Whether we are concerned with embryonic stem cells or induced pluripotent stem cells, a key issue is how to get such pluripotent cells to differentiate into desired cell types including adult stem cells like hematopoietic stem cells or astrocytes or mesenchymal stem cells and then how to get these further to differentiate into the somatic cell types ultimately wanted. My impression is that there is a lot of work going on studying aspects of this issue. For example, this report is on work looking at the elacticity of a stem cell’s environment as a determinant of what type of somatic cell that stem cell becomes. “In laboratory tests, Dennis Discher and Adam Engler *researchers at the University of Pennsylvania) grew mesenchymal stem cells (derived from adult bone marrow) in polymer hydrogels with either soft, medium or rigid elasticity. Based on resulting cell shapes as well as messenger RNA and protein markers, stem cells grown in softer environments — such as brain tissue — tended to produce nerve-like cells; those grown in environments with medium elasticity — similar to muscle — produced muscle-like cells. — The stem cells grown in more rigid environments — like bone — produced bone-like cells(ref) .” There have been several successful attempts to get embryonic stem cells to differentiate into tissue-specific cells. For example, a research team in Sweeden “ has managed to establish and isolate the tissue-specific stem cell that produces blood cells (blood stem cell) by using genetically modified embryonic stem cells(ref).”
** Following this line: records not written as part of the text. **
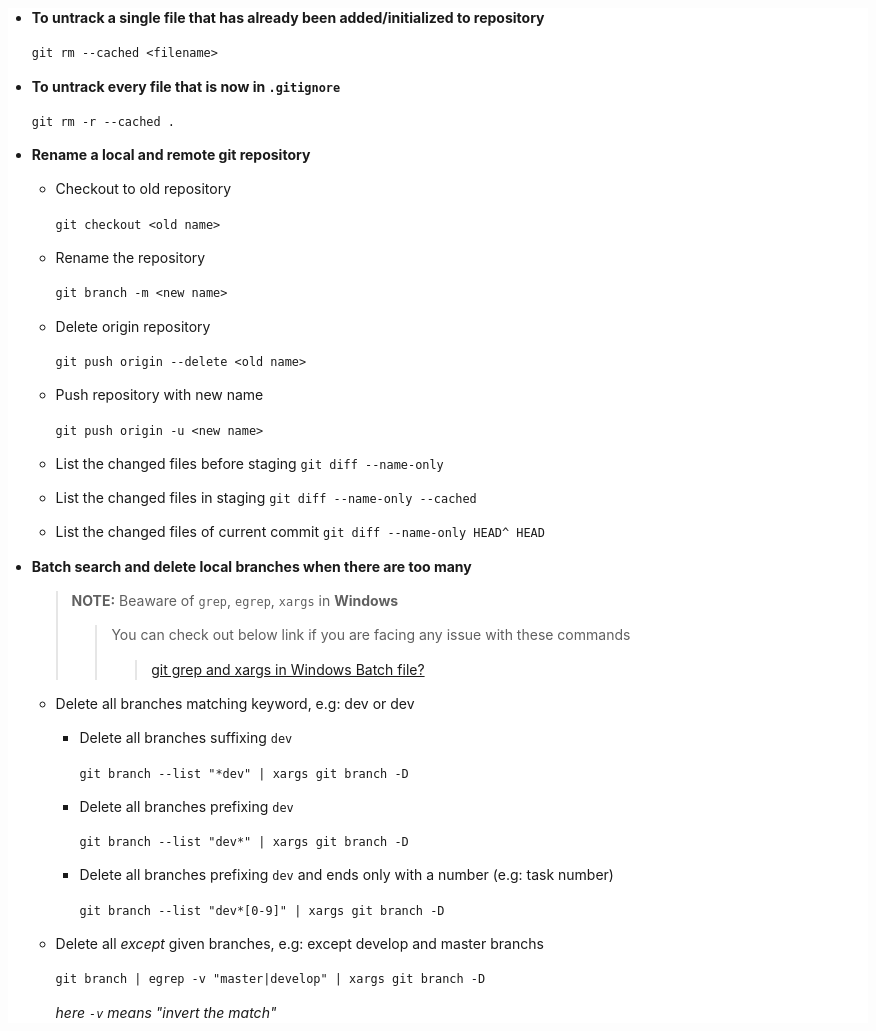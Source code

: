 - **To untrack a single file that has already been added/initialized to repository**

  `git rm --cached <filename>`

- **To untrack every file that is now in `.gitignore`**

  `git rm -r --cached .`

- **Rename a local and remote git repository**

  - Checkout to old repository

    `git checkout <old name>`

  - Rename the repository

    `git branch -m <new name>`

  - Delete origin repository

    `git push origin --delete <old name>`

  - Push repository with new name

    `git push origin -u <new name>`

  - List the changed files before staging
    `git diff --name-only`

  - List the changed files in staging
    `git diff --name-only --cached`

  - List the changed files of current commit
    `git diff --name-only HEAD^ HEAD`

- **Batch search and delete local branches when there are too many**

  > **NOTE:** Beaware of `grep`, `egrep`, `xargs` in **Windows**
  >
  > > You can check out below link if you are facing any issue with these commands
  > >
  > > > [git grep and xargs in Windows Batch file?](https://stackoverflow.com/questions/38672888/git-grep-and-xargs-in-windows-batch-file)

  - Delete all branches matching keyword, e.g: dev<some-suffix> or <some-prefix>dev

    - Delete all branches suffixing `dev`

      `git branch --list "*dev" | xargs git branch -D`

    - Delete all branches prefixing `dev`

      `git branch --list "dev*" | xargs git branch -D`

    - Delete all branches prefixing `dev` and ends only with a number (e.g: task number)

      `git branch --list "dev*[0-9]" | xargs git branch -D`

  - Delete all _except_ given branches, e.g: except develop and master branchs

    `git branch | egrep -v "master|develop" | xargs git branch -D`

    _here `-v` means "invert the match"_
Another report is about using human ESCs to generate “natural killer” immune system cells that can can combat cancers. “This is the first published research to show the ability to make cells from human embryonic stem cells that are able to treat and fight cancer, especially leukemias and lymphomas,” — “We hear a lot about the potential of stem cells to treat conditions such as Parkinson’s disease, diabetes, and Alzheimer’s disease. This research suggests it is possible that we could use human embryonic stem cells as a source for immune cells that could better target and destroy cancer cells and potentially treat infections(ref).” Also see the blog post Dendritic cell cancer immunotherapy on Geron’s work producing dendritic cells on a large scale from ESCs for immunotherapy purposes. Besides research related to embryonic stem cells there is much research going on related to induced pluripotent stem cells and to adult somatic stem cells. I will continue to report selectively on important developments.